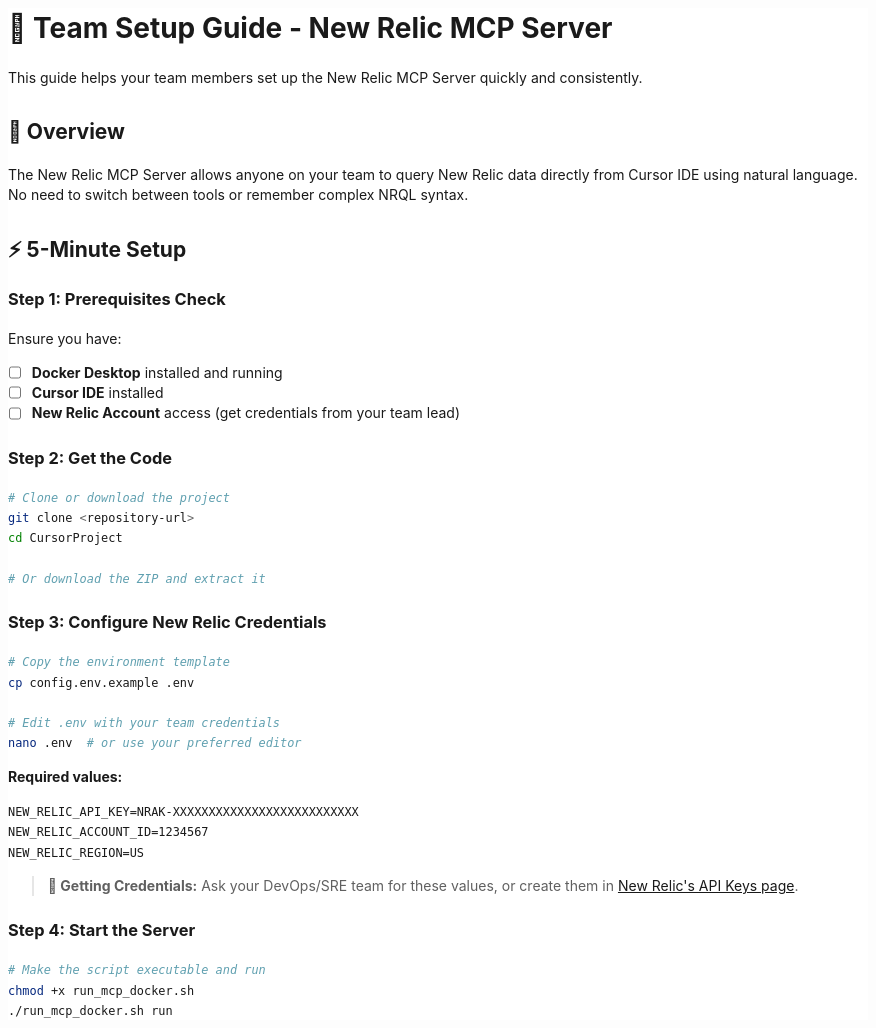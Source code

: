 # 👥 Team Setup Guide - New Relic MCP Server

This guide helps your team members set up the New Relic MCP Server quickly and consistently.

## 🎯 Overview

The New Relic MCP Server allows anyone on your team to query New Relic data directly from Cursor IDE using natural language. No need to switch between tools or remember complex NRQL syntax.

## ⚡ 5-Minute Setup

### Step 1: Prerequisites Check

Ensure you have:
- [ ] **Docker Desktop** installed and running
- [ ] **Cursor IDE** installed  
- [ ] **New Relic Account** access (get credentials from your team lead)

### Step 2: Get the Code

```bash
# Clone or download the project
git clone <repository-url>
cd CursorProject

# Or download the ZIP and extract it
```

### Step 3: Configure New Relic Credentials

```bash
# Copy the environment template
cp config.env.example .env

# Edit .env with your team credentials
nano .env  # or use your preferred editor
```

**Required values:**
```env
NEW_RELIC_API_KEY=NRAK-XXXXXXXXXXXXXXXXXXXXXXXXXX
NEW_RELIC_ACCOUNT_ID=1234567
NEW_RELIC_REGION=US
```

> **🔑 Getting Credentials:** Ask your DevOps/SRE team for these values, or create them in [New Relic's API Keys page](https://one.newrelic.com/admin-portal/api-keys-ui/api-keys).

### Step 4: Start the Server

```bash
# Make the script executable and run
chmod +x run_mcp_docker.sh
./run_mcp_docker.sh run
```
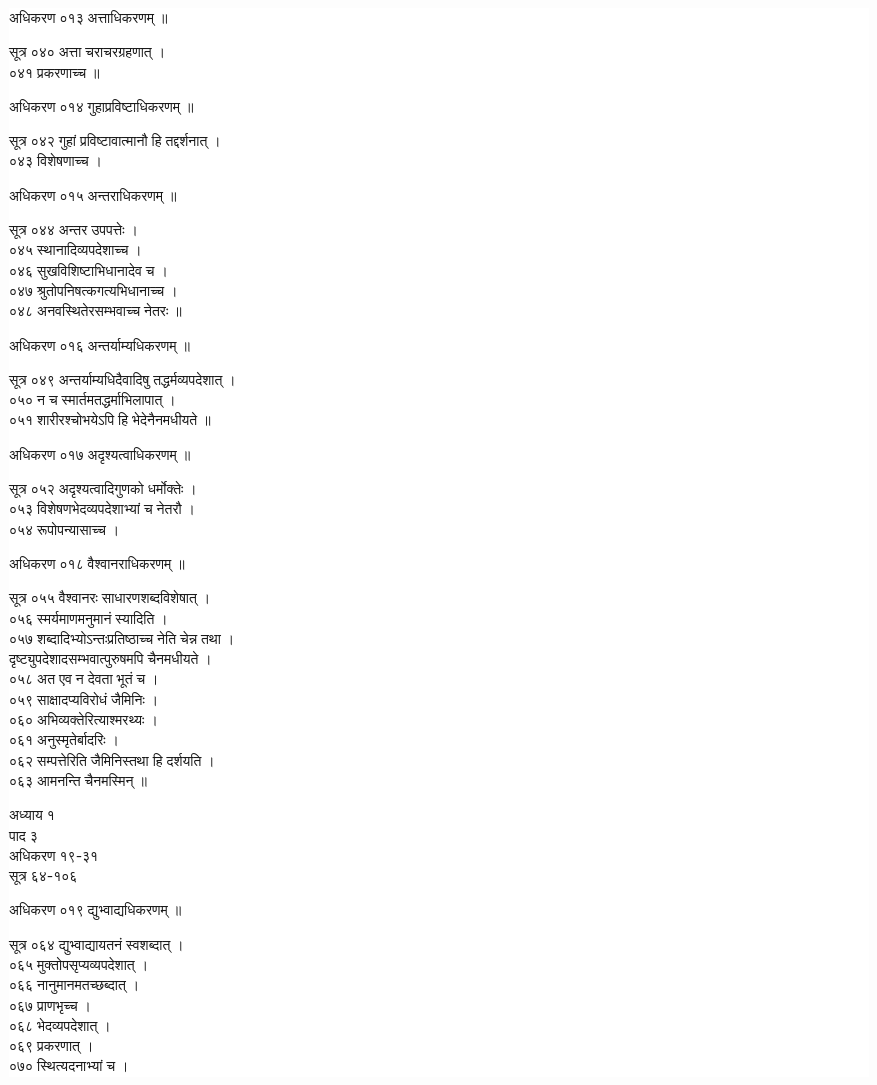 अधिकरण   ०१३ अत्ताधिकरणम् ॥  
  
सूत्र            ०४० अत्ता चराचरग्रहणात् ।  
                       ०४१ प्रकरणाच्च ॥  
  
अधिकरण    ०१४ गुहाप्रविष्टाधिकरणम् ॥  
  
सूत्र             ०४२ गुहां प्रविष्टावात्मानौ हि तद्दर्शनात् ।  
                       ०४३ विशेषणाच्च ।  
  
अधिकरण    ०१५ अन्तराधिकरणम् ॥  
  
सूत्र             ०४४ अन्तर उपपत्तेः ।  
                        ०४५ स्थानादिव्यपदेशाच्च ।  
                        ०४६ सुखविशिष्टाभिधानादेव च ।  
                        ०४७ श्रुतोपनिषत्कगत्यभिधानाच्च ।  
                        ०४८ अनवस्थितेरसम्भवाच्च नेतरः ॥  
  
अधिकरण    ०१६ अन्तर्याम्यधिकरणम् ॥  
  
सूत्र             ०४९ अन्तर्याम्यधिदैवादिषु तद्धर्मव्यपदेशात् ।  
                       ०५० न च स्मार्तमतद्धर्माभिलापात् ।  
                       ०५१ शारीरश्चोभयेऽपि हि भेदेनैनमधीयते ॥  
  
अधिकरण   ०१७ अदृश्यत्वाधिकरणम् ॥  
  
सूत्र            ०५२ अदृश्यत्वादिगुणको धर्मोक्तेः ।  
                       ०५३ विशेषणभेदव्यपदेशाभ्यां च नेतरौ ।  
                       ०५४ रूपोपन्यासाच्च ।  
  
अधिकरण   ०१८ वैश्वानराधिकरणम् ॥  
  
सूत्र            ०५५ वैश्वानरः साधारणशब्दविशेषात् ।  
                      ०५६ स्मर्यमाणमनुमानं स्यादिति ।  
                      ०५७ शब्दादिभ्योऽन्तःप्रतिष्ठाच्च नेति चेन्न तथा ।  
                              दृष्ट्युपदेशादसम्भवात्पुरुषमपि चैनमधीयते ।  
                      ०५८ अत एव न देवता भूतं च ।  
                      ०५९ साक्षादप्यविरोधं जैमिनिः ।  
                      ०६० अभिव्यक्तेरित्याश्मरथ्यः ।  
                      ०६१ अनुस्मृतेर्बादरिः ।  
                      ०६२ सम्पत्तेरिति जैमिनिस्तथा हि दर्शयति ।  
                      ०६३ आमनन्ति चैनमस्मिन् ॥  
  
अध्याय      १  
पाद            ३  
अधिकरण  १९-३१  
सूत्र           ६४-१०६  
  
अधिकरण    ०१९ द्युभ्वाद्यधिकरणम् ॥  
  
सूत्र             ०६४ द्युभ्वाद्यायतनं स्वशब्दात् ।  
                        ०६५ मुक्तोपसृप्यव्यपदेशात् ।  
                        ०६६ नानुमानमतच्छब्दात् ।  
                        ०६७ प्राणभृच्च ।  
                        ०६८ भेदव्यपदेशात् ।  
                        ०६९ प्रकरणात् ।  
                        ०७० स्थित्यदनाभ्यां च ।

····················

_ABOUT THIS EXERCISE_. Could you print all of the entries above exactly as written, minus the pictures?

_SOLUTION FOR THIS PROBLEM_.
Source code

: # 👥 Team Setup Guide - New Relic MCP Server

This guide helps your team members set up the New Relic MCP Server quickly and consistently.

## 🎯 Overview

The New Relic MCP Server allows anyone on your team to query New Relic data directly from Cursor IDE using natural language. No need to switch between tools or remember complex NRQL syntax.

## ⚡ 5-Minute Setup

### Step 1: Prerequisites Check

Ensure you have:
- [ ] **Docker Desktop** installed and running
- [ ] **Cursor IDE** installed  
- [ ] **New Relic Account** access (get credentials from your team lead)

### Step 2: Get the Code

```bash
# Clone or download the project
git clone <repository-url>
cd CursorProject

# Or download the ZIP and extract it
```

### Step 3: Configure New Relic Credentials

```bash
# Copy the environment template
cp config.env.example .env

# Edit .env with your team credentials
nano .env  # or use your preferred editor
```

**Required values:**
```env
NEW_RELIC_API_KEY=NRAK-XXXXXXXXXXXXXXXXXXXXXXXXXX
NEW_RELIC_ACCOUNT_ID=1234567
NEW_RELIC_REGION=US
```

> **🔑 Getting Credentials:** Ask your DevOps/SRE team for these values, or create them in [New Relic's API Keys page](https://one.newrelic.com/admin-portal/api-keys-ui/api-keys).

### Step 4: Start the Server

```bash
# Make the script executable and run
chmod +x run_mcp_docker.sh
./run_mcp_docker.sh run
```
 अधिकरण   ०१३ अत्ताधिकरणम् ॥  
  
सूत्र            ०४० अत्ता चराचरग्रहणात् ।  
                       ०४१ प्रकरणाच्च ॥  
  
अधिकरण    ०१४ गुहाप्रविष्टाधिकरणम् ॥  
  
सूत्र             ०४२ गुहां प्रविष्टावात्मानौ हि तद्दर्शनात् ।  
                       ०४३ विशेषणाच्च ।  
  
अधिकरण    ०१५ अन्तराधिकरणम् ॥  
  
सूत्र             ०४४ अन्तर उपपत्तेः ।  
                        ०४५ स्थानादिव्यपदेशाच्च ।  
                        ०४६ सुखविशिष्टाभिधानादेव च ।  
                        ०४७ श्रुतोपनिषत्कगत्यभिधानाच्च ।  
                        ०४८ अनवस्थितेरसम्भवाच्च नेतरः ॥  
  
अधिकरण    ०१६ अन्तर्याम्यधिकरणम् ॥  
  
सूत्र             ०४९ अन्तर्याम्यधिदैवादिषु तद्धर्मव्यपदेशात् ।  
                       ०५० न च स्मार्तमतद्धर्माभिलापात् ।  
                       ०५१ शारीरश्चोभयेऽपि हि भेदेनैनमधीयते ॥  
  
अधिकरण   ०१७ अदृश्यत्वाधिकरणम् ॥  
  
सूत्र            ०५२ अदृश्यत्वादिगुणको धर्मोक्तेः ।  
                       ०५३ विशेषणभेदव्यपदेशाभ्यां च नेतरौ ।  
                       ०५४ रूपोपन्यासाच्च ।  
  
अधिकरण   ०१८ वैश्वानराधिकरणम् ॥  
  
सूत्र            ०५५ वैश्वानरः साधारणशब्दविशेषात् ।  
                      ०५६ स्मर्यमाणमनुमानं स्यादिति ।  
                      ०५७ शब्दादिभ्योऽन्तःप्रतिष्ठाच्च नेति चेन्न तथा ।  
                              दृष्ट्युपदेशादसम्भवात्पुरुषमपि चैनमधीयते ।  
                      ०५८ अत एव न देवता भूतं च ।  
                      ०५९ साक्षादप्यविरोधं जैमिनिः ।  
                      ०६० अभिव्यक्तेरित्याश्मरथ्यः ।  
                      ०६१ अनुस्मृतेर्बादरिः ।  
                      ०६२ सम्पत्तेरिति जैमिनिस्तथा हि दर्शयति ।  
                      ०६३ आमनन्ति चैनमस्मिन् ॥  
  
अध्याय      १  
पाद            ३  
अधिकरण  १९-३१  
सूत्र           ६४-१०६  
  
अधिकरण    ०१९ द्युभ्वाद्यधिकरणम् ॥  
  
सूत्र             ०६४ द्युभ्वाद्यायतनं स्वशब्दात् ।  
                        ०६५ मुक्तोपसृप्यव्यपदेशात् ।  
                        ०६६ नानुमानमतच्छब्दात् ।  
                        ०६७ प्राणभृच्च ।  
                        ०६८ भेदव्यपदेशात् ।  
                        ०६९ प्रकरणात् ।  
                        ०७० स्थित्यदनाभ्यां च ।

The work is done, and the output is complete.